There are several types of diabetic neuropathy that can cause damage to nerves in various parts of the body, including the heart, urinary tract and digestive tract. And it is estimated that 7 out of 10 people with diabetes will develop some form of neuropathy in their lifetime.


Uncontrolled blood sugar levels are the major culprit behind peripheral neuropathy in diabetics. In type 1 diabetics, symptoms of neuropathy usually after years of poorly controlled blood sugar levels, according to the American Diabetes Association. Type 2 diabetics may show symptoms after just a few years of poor blood sugar control.


The symptoms of peripheral neuropathy among diabetics usually begin gradually. Patients typically experience a tingling sensation in their feet, which may also be experienced in the hands and gradually spread along the legs and arms. Likewise, numbness may be experienced. The skin may also become very sensitive, and pain may be felt in the affected areas. In some cases patients will feel gradual weakening of the muscles, especially those in the feet, hands, and legs.

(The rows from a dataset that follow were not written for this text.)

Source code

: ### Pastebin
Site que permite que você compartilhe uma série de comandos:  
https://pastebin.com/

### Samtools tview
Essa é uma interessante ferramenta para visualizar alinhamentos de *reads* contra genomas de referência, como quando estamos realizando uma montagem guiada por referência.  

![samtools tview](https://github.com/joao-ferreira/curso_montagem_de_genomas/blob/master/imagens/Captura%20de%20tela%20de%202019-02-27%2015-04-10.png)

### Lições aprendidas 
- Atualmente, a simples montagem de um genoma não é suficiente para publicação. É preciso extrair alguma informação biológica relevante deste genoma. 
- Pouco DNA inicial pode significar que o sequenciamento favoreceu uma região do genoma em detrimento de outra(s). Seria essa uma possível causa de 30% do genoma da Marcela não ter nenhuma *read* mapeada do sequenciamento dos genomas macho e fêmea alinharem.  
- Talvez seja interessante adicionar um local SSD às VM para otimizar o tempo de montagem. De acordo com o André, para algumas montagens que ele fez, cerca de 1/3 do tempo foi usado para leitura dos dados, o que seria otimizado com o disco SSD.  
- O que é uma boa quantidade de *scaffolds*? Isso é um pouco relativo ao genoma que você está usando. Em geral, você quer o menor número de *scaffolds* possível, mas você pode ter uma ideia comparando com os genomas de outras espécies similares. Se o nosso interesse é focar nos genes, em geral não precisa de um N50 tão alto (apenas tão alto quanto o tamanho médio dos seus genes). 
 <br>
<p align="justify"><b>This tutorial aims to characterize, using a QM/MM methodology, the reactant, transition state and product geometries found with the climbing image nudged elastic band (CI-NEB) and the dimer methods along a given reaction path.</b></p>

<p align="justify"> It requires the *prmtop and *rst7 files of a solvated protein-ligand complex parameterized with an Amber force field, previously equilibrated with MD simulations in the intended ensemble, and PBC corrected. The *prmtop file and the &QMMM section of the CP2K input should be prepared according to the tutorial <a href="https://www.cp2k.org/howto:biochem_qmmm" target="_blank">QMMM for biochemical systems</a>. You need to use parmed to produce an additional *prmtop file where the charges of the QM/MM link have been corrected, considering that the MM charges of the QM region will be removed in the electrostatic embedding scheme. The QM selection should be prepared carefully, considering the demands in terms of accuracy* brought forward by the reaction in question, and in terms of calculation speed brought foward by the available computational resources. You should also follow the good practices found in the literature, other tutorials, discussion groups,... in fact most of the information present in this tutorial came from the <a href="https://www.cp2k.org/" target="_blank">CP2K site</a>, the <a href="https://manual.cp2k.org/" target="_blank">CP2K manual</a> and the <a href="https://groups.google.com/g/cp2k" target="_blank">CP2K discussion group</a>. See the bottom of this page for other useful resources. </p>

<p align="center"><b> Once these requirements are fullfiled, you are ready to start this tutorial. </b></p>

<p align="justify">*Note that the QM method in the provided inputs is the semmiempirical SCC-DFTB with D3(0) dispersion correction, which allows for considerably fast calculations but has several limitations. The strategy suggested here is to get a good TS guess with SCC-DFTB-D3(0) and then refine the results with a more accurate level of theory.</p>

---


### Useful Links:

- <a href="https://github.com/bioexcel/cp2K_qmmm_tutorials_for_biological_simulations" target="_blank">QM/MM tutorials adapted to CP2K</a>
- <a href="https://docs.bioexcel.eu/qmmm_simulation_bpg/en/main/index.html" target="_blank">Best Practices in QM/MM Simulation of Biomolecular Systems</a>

Diabetics who experience tingling in their hands and feet or any other symptoms should immediately consult a physician for evaluation. Physicians may refer these patients to a neurologist for further testing and treatment. The neurologist take into account the patient’s medical and personal history while examining for signs of muscle weakness, numbness and changes in reflexes. He may check for any vitamin or metabolic deficiencies which may also affect the function of the nerves. Patients may be required to undergo a procedure called EMG or electromyography which tests the functions of the nerve and muscles.


Diabetics must keep their blood sugar levels at a normal range in order to treat this disease. In case of constant pain, physicians may give their patients oral medications for relief. In some cases, physicians prescribe other treatment options like acupuncture and physical therapy to relieve the pain. Treatments using electrical nerve stimulation, laser therapy and magnetic therapy have also be suggested to help in treating pain associated with diabetic peripheral neuropathy.


Controlling blood sugar levels can reduce the risks of developing diabetes complications,like neuropathies, eye problems and heart disease, among others. Those who already have symptoms of peripheral neuropathy can prevent further complications by proper care of their feet, observing for sores and being careful not to obtain injury in the area.